China berada di posisi kedua dengan pertumbuhan tahunan sebesar 45%, sementara Amerika Serikat muncul di posisi ketiga dengan penurunan hampir 9 kali lipat dari tahun 2021.
Indonesia memiliki 14,7 juta akun yang dibobol, melonjak dari posisi ke-23 menjadi posisi ke-5 secara dramatis hanya dalam satu tahun.
Studi bertajuk “The Data Breach World Map” itu menemukan bahwa Asia adalah benua kedua paling terdampak setelah Eropa, dengan data yang dibobol kebanyakan berasal dari China, Indonesia, dan India.
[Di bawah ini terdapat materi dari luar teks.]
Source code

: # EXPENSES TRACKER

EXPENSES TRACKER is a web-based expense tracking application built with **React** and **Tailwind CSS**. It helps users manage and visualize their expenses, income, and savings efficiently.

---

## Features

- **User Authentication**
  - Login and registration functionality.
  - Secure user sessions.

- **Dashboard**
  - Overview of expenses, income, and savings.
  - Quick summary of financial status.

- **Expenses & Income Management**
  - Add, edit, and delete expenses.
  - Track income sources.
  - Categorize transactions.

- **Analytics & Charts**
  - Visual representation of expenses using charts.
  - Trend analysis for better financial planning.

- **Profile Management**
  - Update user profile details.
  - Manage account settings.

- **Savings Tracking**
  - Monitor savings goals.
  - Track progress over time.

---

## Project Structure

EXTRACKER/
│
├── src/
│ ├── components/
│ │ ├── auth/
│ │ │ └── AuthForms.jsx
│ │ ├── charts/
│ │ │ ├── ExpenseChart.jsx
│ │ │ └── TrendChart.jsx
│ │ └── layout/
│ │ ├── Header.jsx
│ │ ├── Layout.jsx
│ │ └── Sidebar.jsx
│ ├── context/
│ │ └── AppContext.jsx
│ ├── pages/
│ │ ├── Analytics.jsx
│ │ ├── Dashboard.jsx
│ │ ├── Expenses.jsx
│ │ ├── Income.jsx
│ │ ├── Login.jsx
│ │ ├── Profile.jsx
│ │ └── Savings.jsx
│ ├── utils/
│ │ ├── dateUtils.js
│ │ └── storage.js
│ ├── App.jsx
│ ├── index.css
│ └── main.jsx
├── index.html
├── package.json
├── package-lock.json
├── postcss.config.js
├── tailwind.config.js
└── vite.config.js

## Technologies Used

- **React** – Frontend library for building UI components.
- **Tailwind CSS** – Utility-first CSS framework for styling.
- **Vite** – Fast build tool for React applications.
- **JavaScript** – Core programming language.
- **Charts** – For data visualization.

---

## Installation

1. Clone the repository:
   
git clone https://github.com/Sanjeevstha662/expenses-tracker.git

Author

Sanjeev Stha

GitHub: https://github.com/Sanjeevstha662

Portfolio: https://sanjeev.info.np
Statistik peretasan data dari tools (alat) Surfshark mencatat lebih dari 310 juta pengguna internet yang terkena peretasan pada tahun 2022, menurun dibandingkan dengan 959 juta yang tercatat pada tahun 2021.
Laporan tahunan menempatkan Rusia di peringkat pertama di dunia dengan jumlah akun terbanyak yang bocor (104,8 juta), diikuti oleh China (34 juta), Amerika Serikat (23,5 juta), Prancis (20,1 juta), Indonesia (14,7 juta), Brasil (8,7 juta), India (4,7 juta), Jerman (3,6 juta), Australia (3,4 juta) dan Turki (3,2 juta).
Lima negara yang paling banyak terkena peretasan menyumbang hampir dua pertiga dari jumlah akun yang bocor pada tahun 2022.
"Setiap detik pada tahun 2022, 10 pengguna internet kehilangan data mereka,” ujar Agneska Sablovskaja, Peneliti Utama di Surfshark, dalam keterangan resmi yang diterima InfoKomputer.
"Meskipun angka-angka ini tetap mengkhawatirkan, kami senang bisa melaporkan penurunan (peretasan data) global yang sangat besar sebesar 68% dibandingkan tahun lalu. Beberapa negara, termasuk Amerika Serikat, India, dan Brasil, berhasil memperbaiki situasinya secara signifikan, sementara Indonesia, China, dan Rusia mengalami kenaikan peretasan data dari tahun ke tahun." Lanjut Agneska.
Dalam Menyusun studi ini, Surfshark bekerja sama dengan peneliti keamanan siber independen, yang mengumpulkan banyak data pengguna dari lebih dari 27.000 basis data yang terkena peretasan yang muncul secara online.
Peneliti kemudian dapat menyortir kombinasi tersebut berdasarkan poin data tertentu, seperti negara, dan melakukan analisis statistik dari temuan mereka.
Lokasi pengguna diidentifikasi dengan alamat email atau nama domain situs web, negara, kota, koordinat, alamat IP, lokal, mata uang atau nomor telepon.
Pada saat studi ini dilakukan, data yang dianalisis adalah dari 1 Januari 2022 hingga 31 Desember 2022 dan dibandingkan dengan periode yang sama pada tahun 2021.